14. Condet Batu Ampar dan Balekambang
Pada jaman dahulu ada sepasang suami istri, namanya Pangeran Geger dan Nyai Polong, memiliki beberapa orang anak. Salah satu anaknya, perempuan, diberi nama Siti Maemunah, terkenal sangat cantik. Pangeran Astawana, anak pangeran Tenggara atau Tonggara asal Makassar pun tertarik melamarnya. Siti Maemunah meminta dibangunkan sebuah rumah dan tempat peristirahatan di atas empang, dekat kali Ciliwung yang harus selesai dalam satu malam. Permintaan itu disanggupi, dan menurut legenda, esok harinya sudah tersedia rumah dan sebuah bale di sebuah empang di pinggir kali Ciliwung. Untuk menghubungkan rumah itu dengan kediaman keluarga pangeran Tenggara, dibuat jalan yang diampari (dilapisi) batu.
Demikian menurut cerita, tempat yang dilalui jalan yang diampari batu itu selanjutnya disebut Batu Ampar, dan bale (balai) peristirahatan yang seolah-olah mengambang di atas air itu disebut Balekambang.
15. Buncit
Dulunya di jalan Buncit Raya (sekarang) ada pedagang kelontong China berperut gendut (Buncit) yang terkenal.
16. Bangka
Dulunya di sana banyak ditemukan mayat (bangke/bangkai) orang yg dibuang di kali Krukut.
17. Cilandak
Konon di sana pernah ditemukan seekor landak raksasa.
18. Tegal Parang
Di sana banyak ditemukan alang-alang tinggi (tegalan) yang dipotong dengan parang (golok).
19. Blok A/M/S
Dulunya di sekitar situ tempat pembukaan perumahan baru yang ditandai dengan blok, mulai A-S. Sayang yang tersisa tinggal 3 blok doang.
20. Kampung Ambon
Berlokasi di Rawamangun, Jakarta Timur, nama Kampung Ambon sudah ada sejak tahun 1619. Pada waktu itu JP Coen sebagai Gubernur Jenderal VOC menghadapi persaingan dagang dengan Inggris.
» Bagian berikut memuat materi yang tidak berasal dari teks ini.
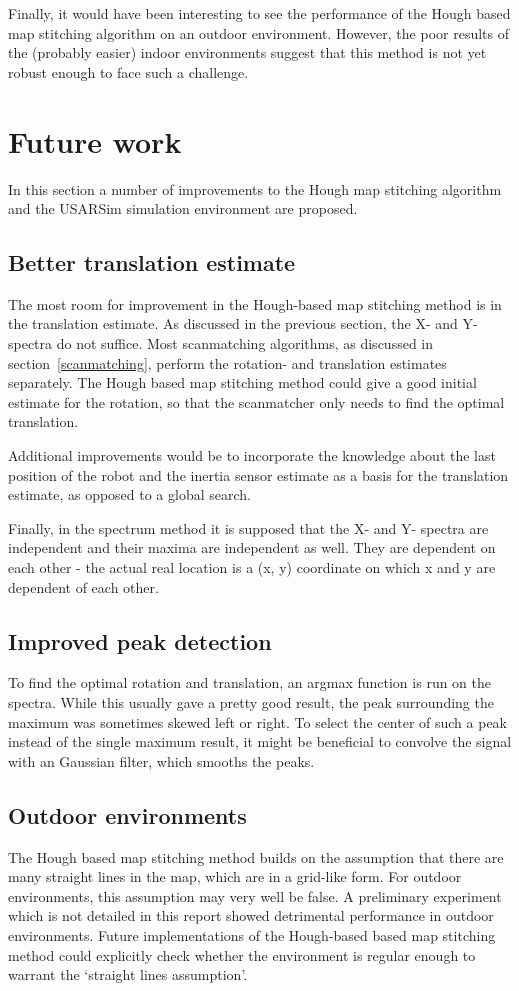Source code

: Finally, it would have been interesting to see the performance of the Hough based map stitching algorithm on an outdoor environment. However, the poor results of the (probably easier) indoor environments suggest that this method is not yet robust enough to face such a challenge.

\section{Future work}
\label{futurework}
In this section a number of improvements to the Hough map stitching algorithm and the USARSim simulation environment are proposed. 

\subsection{Better translation estimate}
The most room for improvement in the Hough-based map stitching method is in the translation estimate. As discussed in the previous section, the X- and Y-spectra do not suffice. Most scanmatching algorithms, as discussed in section~\ref{scanmatching}, perform the rotation- and translation estimates separately. The Hough based map stitching method could give a good initial estimate for the rotation, so that the scanmatcher only needs to find the optimal translation. 

Additional improvements would be to incorporate the knowledge about the last position of the robot and the inertia sensor estimate as a basis for the translation estimate, as opposed to a global search. 

Finally, in the spectrum method it is supposed that the X- and Y- spectra are independent and their maxima are independent as well. They are dependent on each other - the actual real location is a (x, y) coordinate on which x and y are dependent of each other.

\subsection{Improved peak detection}
To find the optimal rotation and translation, an argmax function is run on the spectra. While this usually gave a pretty good result, the peak surrounding the maximum was sometimes skewed left or right. To select the center of such a peak instead of the single maximum result, it might be beneficial to convolve the signal with an Gaussian filter, which smooths the peaks.

\subsection{Outdoor environments}
The Hough based map stitching method builds on the assumption that there are many straight lines in the map, which are in a grid-like form. For outdoor environments, this assumption may very well be false. A preliminary experiment which is not detailed in this report showed detrimental performance in outdoor environments. Future implementations of the Hough-based based map stitching method could explicitly check whether the environment is regular enough to warrant the `straight lines assumption'.

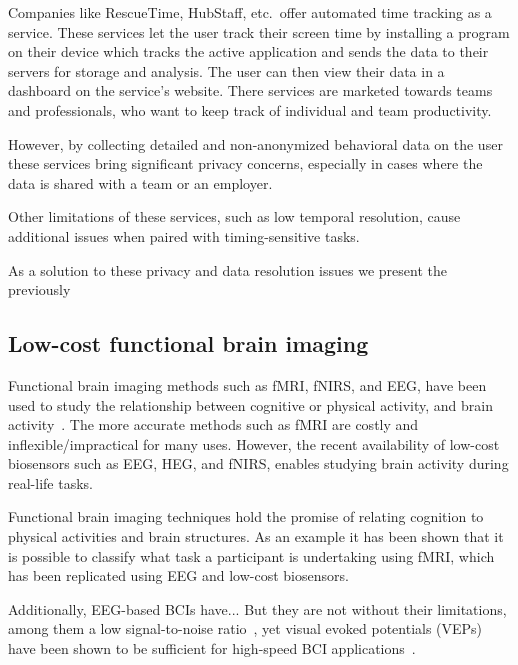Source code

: \documentclass{IEEEtran}
\begin{document}
Companies like RescueTime, HubStaff, etc.\ offer automated time tracking as a service. These services let the user track their screen time by installing a program on their device which tracks the active application and sends the data to their servers for storage and analysis. The user can then view their data in a dashboard on the service's website. There services are marketed towards teams and professionals, who want to keep track of individual and team productivity.

However, by collecting detailed and non-anonymized behavioral data on the user these services bring significant privacy concerns, especially in cases where the data is shared with a team or an employer.

Other limitations of these services, such as low temporal resolution, cause additional issues when paired with timing-sensitive tasks.

As a solution to these privacy and data resolution issues we present the previously


\subsection{Low-cost functional brain imaging}

Functional brain imaging methods such as fMRI, fNIRS, and EEG, have been used to study the relationship between cognitive or physical activity, and brain activity~\cite{floyd_decoding_2017}\cite{hong_classification_2015}\cite{fucci_replication_2019}. The more accurate methods such as fMRI are costly and inflexible/impractical for many uses. However, the recent availability of low-cost biosensors such as EEG, HEG, and fNIRS, enables studying brain activity during real-life tasks.


Functional brain imaging techniques hold the promise of relating cognition to physical activities and brain structures. As an example it has been shown that it is possible to classify what task a participant is undertaking using fMRI\cite{floyd_decoding_2017}, which has been replicated using EEG and low-cost biosensors\cite{fucci_replication_2019}.

Additionally, EEG-based BCIs have... But they are not without their limitations, among them a low signal-to-noise ratio~\cite{mcfarland_eeg-based_2017}, yet visual evoked potentials (VEPs) have been shown to be sufficient for high-speed BCI applications~\cite{spuler_high-speed_2017}.
\end{document}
Untuk memperkuat angkatan perang VOC, Coen pergi ke Ambon, lalu merekrut masyarakat Ambon untuk dijadikan tentara. Pasukan dari Ambon yang dibawa Coen itu kemudian diberikan pemukiman di daerah Rawamangun, Jakarta Timur. Sejak itulah pemukiman tersebut dinamakan Kampung Ambon.
21. Sunda Kelapa
Sunda Kelapa merupakan sebutan sebuah pelabuhan di teluk Jakarta. Nama kelapa diambil dari berita yang terdapat dalam tulisan perjalanan Tome Pires pada tahun 1513 yang berjudul Suma Oriental. Dalam buku tersebut disebutkan bahwa nama pelabuhan itu adalah Kelapa. Karena pada waktu itu wilayah ini berada di bawah kekuasaan kerajaan Sunda, maka kemudian pelabuhan ini disebut Sunda Kelapa.
22. Pasar Senen
Pasar Senen pertama kali dibangun oleh Justinus Vinck. Orang-orang Belanda menyebut pasar ini dengan sebutan Vinckpasser (Pasar Vinck). Tetapi karena hari pada awalnya Vinckpasser dibuka hanya pada hari Senin, maka pasar itu disebut juga Pasar Senen (disesuaikan dengan kebiasaan orang-orang yang lebih sering menyebut Senen ketimbang Senin). Namun seiring kemajuan dan pasar Senen semakin ramai, maka sejak tahun l766 pasar ini pun buka pada hari-hari lain.
23. Taman Anggrek
Berawal dari keinginan bu Tien untuk mengambil kebon anggrek milik juragan tanah sunda bernama Rasman, yang dikenal orang-orang sekitar dengan nama H. Rasman, karena dia memiliki tanah berhektar-hektar di Cipete. Jadi bu Tien mengambil bunga-bunga anggrek tersebut dengan niat membeli (namun tidak dibayar) yang akhirnya dipindahkan ke daerah Jakarta Barat situh yang sekarang jadi Mall Taman Anggrek. Kemudian dipindahkan lagi ke yang sekarang semua orang ketahui ada di Taman Mini Indonesia Indah. Walaupun bunga-bunga anggreknya sudah tidak ada, namun Jl. Kebon Anggrek masih ada juga sampe sekarang. Lokasinya di Cipete (seberang SMA Cendrawasih).
24. Grogol
Grogol berasal dari bahasa Sunda (g a r o g o l) yang artinya perangkap terdiri dari tombak-tombak yang digunakan untuk menangkap hewan liar yang banyak terdapat di hutan. Nama Garogol dipasang sebagai nama sebuah desa di Limo Depok. Dahulu kawasan ini memang masih hutan liwang-liwung yang kata pak Dalang “jalma mara-jalma mati” alias menyeramkan. Sudah barang tentu di kawasan ini banyak terdapat hewan liar dan buas sehingga penduduk setempat memburunya dengan memasang perangkap (garogol). Hewan yang masuk ke perangkap mirip ciptaan “geek” alias soldadu Vietnam dijamin akan mati tertembus ujung tombak yang menganga di dasar lubang. Tapi belum jelas apakah jaman dulu ada keresahan masyarakat bahwa kambing mereka pada tewas karena darahnya dihisap oleh “mahluk misterius” yang sekarang kian marak di Depok. Konsekuensinya kali yang melewati desa ini juga dinamai kali Garogol.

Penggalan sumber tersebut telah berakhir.